* **WHAT THE EXERCISE ASKS**: Using the data below, gather each line that includes the word "Precision".

* **EXTRACTED ENTRIES**:
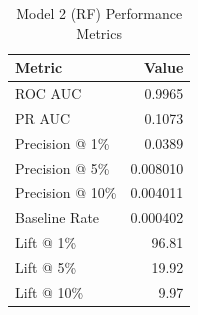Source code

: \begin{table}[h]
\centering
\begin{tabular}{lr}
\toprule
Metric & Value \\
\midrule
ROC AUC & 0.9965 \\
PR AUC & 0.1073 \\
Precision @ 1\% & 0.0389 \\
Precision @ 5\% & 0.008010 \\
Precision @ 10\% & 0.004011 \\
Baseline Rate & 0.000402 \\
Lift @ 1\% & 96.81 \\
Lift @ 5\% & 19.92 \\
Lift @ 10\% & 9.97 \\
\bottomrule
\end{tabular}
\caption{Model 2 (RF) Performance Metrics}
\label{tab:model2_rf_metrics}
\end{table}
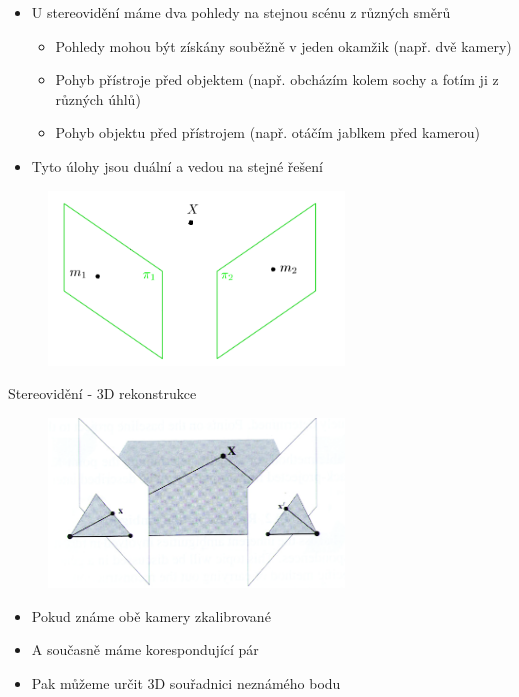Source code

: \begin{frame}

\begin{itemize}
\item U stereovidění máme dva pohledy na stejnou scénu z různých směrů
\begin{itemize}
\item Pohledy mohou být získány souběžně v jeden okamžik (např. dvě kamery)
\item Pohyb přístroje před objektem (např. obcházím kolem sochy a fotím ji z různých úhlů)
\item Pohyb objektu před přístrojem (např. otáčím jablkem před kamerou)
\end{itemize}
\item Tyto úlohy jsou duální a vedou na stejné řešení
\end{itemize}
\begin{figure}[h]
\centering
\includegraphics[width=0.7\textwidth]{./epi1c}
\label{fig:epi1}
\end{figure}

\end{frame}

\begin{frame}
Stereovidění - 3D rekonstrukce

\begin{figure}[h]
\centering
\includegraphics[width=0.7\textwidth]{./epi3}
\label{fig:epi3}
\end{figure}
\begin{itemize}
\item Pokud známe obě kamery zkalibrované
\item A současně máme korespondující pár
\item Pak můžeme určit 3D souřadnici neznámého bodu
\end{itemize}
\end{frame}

* **ANSWER BOX**:
Precision @ 1\% & 0.0389 \\
Precision @ 5\% & 0.008010 \\
Precision @ 10\% & 0.004011 \\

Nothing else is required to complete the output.